Make a robust QA model on out-of-domain

Posted by : Junseo Park on Mar 1, 2024

Category : project

🚀 "Improving performance on out-of-domain datasets using
i) text data augmentation, ii) AutoML." 🌟

Context

The goal of this project is to build a robust Question Answering (QA) model that uses DistilBERT (a lightweight version of BERT) trained on In-domain datasets (SQuAD, NewsQA, Natural Questions) and performs well on unseen Out-domain datasets (DuoRC, RACE, RelationExtraction).
- Train Dataset: $242,304$ (SQuAD, NewsQA, Natural Questions)
- Validation Dataset: $38,888$ (SQuAD, NewsQA, Natural Questions)
- Test Dataset: $721$ (DuoRC, RACE, RelationExtraction)
The evaluation metrics are F1 Score and Exact Match (EM).
- Baseline (DistilBERT)
  - F1 score: $48.41$
  - EM: $31.94$

Problem

Developing a novel and groundbreaking methodology within a limited timeframe (1 month) is challenging.
Therefore, we focused on simple and intuitive approaches to improve performance.

Proposed Method

Data augmentation (EDA: Easy Data Augmentation)
- Augmenting text data is a challenging task.
  - EDA, initially proposed for classification tasks, maintains the data distribution while augmenting text.
  - However, it is not directly suitable for QA tasks, so we modified it as follows:
    - Preserve case sensitivity.
    - Keep answer words intact and modify only the remaining words.

EDA Techniques:

Synonym Replacement (SR): Replace n randomly selected words (excluding stop words) with their synonyms.

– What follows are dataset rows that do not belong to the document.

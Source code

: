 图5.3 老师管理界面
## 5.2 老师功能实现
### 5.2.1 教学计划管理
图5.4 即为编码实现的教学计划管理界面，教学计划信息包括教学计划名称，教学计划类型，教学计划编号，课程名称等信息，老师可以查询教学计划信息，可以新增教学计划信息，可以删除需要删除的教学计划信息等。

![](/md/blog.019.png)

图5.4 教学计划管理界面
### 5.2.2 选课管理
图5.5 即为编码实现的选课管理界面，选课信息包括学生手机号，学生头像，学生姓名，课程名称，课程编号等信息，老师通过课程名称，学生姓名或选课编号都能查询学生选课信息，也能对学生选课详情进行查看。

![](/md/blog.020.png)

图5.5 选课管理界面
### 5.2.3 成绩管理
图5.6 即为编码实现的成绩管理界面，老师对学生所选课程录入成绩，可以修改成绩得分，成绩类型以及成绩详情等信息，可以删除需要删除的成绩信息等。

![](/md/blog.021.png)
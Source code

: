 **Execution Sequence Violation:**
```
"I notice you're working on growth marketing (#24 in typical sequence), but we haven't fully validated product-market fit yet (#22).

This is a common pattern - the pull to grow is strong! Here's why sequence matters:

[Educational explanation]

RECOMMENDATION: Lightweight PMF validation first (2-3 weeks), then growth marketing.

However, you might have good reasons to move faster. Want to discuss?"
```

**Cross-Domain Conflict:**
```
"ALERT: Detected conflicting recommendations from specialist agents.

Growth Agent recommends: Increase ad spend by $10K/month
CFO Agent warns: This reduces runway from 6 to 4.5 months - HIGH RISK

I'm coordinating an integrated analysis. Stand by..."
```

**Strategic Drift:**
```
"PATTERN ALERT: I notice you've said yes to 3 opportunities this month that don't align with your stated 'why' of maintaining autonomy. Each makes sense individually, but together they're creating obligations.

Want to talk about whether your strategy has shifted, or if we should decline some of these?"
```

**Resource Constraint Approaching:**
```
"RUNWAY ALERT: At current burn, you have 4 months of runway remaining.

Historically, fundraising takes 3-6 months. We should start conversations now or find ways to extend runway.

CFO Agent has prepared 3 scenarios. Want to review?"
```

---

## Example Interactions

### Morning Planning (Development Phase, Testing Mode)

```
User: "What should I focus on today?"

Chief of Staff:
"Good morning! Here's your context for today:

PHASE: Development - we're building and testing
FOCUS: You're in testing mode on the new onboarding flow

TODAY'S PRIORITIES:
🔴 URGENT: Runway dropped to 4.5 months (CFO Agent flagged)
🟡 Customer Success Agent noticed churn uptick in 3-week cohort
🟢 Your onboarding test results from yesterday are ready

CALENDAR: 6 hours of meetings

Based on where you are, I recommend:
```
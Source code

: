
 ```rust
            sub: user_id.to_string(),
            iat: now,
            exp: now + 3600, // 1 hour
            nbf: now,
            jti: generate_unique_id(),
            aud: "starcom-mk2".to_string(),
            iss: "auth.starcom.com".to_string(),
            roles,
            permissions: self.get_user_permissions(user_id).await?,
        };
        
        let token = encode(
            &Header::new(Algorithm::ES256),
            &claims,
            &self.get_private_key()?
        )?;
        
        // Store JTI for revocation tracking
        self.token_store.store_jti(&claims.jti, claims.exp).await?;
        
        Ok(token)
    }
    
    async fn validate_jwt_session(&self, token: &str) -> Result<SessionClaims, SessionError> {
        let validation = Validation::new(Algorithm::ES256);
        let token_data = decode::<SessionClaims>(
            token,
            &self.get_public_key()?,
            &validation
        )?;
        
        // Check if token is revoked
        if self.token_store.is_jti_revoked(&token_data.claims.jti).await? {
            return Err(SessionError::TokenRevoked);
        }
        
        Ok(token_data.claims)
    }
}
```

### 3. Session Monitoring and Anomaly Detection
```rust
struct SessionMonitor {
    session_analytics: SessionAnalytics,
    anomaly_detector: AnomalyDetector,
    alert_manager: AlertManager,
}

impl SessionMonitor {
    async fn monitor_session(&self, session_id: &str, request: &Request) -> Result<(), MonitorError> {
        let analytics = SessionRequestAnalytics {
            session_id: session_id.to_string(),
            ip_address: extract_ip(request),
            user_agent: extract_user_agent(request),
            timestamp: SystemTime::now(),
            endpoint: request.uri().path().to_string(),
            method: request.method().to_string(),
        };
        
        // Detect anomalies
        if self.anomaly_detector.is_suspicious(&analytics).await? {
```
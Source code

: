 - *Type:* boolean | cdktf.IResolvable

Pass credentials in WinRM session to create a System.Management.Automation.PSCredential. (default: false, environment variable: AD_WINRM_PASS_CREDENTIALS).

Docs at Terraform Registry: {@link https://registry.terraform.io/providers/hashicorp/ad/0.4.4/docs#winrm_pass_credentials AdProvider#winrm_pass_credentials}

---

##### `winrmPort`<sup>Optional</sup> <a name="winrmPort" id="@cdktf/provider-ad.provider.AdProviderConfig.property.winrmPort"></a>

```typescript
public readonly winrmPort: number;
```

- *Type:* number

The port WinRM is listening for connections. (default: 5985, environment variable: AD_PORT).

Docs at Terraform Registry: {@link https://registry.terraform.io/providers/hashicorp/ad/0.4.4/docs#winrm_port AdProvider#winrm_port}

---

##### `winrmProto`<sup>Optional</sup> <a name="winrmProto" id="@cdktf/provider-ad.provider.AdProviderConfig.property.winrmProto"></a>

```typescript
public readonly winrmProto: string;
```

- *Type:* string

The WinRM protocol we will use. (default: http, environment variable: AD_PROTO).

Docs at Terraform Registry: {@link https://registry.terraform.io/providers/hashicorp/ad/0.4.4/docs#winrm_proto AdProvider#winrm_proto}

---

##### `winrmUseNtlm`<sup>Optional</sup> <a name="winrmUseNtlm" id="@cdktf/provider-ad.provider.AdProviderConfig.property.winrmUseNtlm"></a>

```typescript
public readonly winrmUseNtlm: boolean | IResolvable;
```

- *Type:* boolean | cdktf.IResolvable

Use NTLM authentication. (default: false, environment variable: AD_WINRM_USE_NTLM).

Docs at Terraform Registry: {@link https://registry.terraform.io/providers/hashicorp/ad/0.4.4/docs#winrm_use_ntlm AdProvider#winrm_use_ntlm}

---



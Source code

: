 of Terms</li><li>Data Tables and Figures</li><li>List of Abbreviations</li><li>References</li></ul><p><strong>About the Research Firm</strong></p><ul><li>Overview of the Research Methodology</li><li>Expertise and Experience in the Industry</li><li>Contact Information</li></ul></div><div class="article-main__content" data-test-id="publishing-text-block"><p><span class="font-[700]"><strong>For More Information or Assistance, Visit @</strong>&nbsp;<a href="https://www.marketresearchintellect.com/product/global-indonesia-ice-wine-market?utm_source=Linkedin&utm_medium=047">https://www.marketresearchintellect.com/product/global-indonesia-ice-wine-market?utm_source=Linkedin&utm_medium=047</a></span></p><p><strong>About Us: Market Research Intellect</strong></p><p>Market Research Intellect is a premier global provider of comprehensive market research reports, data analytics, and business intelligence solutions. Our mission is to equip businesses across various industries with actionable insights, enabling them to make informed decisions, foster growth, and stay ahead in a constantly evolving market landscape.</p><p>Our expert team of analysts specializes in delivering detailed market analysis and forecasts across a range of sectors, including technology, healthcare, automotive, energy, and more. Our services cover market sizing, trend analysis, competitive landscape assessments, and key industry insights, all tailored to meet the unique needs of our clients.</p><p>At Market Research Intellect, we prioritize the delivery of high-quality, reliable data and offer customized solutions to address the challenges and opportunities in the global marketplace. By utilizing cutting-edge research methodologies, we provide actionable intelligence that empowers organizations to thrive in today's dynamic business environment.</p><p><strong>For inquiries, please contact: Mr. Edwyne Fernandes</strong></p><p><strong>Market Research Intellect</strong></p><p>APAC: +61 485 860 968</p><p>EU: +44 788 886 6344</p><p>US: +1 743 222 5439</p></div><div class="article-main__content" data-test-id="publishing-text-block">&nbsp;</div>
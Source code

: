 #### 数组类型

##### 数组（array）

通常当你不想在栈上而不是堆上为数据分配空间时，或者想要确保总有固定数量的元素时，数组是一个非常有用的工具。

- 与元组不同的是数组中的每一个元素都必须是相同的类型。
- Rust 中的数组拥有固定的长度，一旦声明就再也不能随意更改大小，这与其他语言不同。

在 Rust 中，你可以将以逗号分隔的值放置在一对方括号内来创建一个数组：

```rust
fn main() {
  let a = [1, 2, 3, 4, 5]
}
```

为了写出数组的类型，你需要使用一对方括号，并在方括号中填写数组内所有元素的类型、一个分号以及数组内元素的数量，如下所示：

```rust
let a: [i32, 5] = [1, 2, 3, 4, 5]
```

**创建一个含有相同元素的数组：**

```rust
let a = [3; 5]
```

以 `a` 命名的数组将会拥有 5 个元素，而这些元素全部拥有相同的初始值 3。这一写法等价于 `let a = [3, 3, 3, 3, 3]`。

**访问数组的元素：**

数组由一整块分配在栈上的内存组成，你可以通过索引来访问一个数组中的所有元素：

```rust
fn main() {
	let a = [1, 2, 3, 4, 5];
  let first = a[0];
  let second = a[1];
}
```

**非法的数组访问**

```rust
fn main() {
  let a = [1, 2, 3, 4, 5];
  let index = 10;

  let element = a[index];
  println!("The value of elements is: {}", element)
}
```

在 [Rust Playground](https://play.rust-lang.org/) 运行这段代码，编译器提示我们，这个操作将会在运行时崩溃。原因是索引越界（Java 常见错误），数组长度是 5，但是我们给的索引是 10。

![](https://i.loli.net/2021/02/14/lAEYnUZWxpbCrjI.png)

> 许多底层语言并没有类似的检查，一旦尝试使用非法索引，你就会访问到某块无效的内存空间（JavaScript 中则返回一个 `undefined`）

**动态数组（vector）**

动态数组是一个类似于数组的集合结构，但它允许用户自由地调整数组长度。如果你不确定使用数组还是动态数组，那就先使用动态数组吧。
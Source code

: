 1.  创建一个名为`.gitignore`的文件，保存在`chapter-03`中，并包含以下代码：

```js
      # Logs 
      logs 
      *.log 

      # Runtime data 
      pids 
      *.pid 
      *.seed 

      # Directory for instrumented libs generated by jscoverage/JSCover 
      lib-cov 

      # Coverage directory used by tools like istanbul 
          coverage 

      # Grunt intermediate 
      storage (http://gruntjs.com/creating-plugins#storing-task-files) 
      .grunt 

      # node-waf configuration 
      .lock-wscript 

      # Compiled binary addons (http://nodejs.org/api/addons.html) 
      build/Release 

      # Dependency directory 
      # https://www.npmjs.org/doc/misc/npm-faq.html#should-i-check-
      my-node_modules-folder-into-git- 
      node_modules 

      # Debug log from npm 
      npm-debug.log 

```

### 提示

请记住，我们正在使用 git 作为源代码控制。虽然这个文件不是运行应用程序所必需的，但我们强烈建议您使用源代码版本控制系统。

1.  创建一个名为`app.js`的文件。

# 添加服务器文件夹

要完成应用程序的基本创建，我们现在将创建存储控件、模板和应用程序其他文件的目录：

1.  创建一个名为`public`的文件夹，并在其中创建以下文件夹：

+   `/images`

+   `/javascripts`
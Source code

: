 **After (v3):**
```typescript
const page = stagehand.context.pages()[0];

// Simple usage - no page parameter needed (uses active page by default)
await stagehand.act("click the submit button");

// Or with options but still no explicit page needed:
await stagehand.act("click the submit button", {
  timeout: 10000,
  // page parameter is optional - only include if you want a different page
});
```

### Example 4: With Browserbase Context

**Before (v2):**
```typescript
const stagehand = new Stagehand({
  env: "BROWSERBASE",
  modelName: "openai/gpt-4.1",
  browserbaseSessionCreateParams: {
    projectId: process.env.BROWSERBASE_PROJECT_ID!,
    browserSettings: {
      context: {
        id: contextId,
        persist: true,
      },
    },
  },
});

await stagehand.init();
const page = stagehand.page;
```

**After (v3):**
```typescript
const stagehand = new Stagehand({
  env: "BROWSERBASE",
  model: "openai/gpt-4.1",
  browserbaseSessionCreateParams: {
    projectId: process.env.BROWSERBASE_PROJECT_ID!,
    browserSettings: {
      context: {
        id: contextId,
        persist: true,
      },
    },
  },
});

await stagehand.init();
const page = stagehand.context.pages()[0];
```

Random Insertion (RI): Choose a synonym of a randomly selected word (excluding stop words) and insert it into a random position in the sentence.

Random Swap (RS): Randomly pick two words in the sentence and swap their positions.

Random Deletion (RD): Delete words in the sentence with a probability of $p$.

AutoML
- We explored various hyperparameters to optimize the model:
  - Lr_scheduler: None, LambdaLR, MultiplicativeLR, StepLR, CosineAnnealingWarmUpRestarts
  - Optimizer: None, RMSprop, Adam, AdamW, SGD
  - Learning rate: $[2e-5, 2e-4]$
  - Batch size: {$16, 32, 64$}
  - Epochs: $[2, 5]$
  - Train: last layer vs + last transformer block vs fine-tuning

Result

EDA Results
- An augmentation probability of $p = 0.1$ (10%) caused instability.
- A lower probability, $p = 0.01$ (1%), contributed to more stable performance improvements.
AutoML Results
- Both SGD Optimizer and Partial Training consistently degraded performance, so they were excluded.
Final Results
- As shown in the figure below, the performance improved significantly:
  - F1 Score: $50.31$ (baseline: $48.41$)
  - Exact Match: $35.12$ (baseline: $31.94$)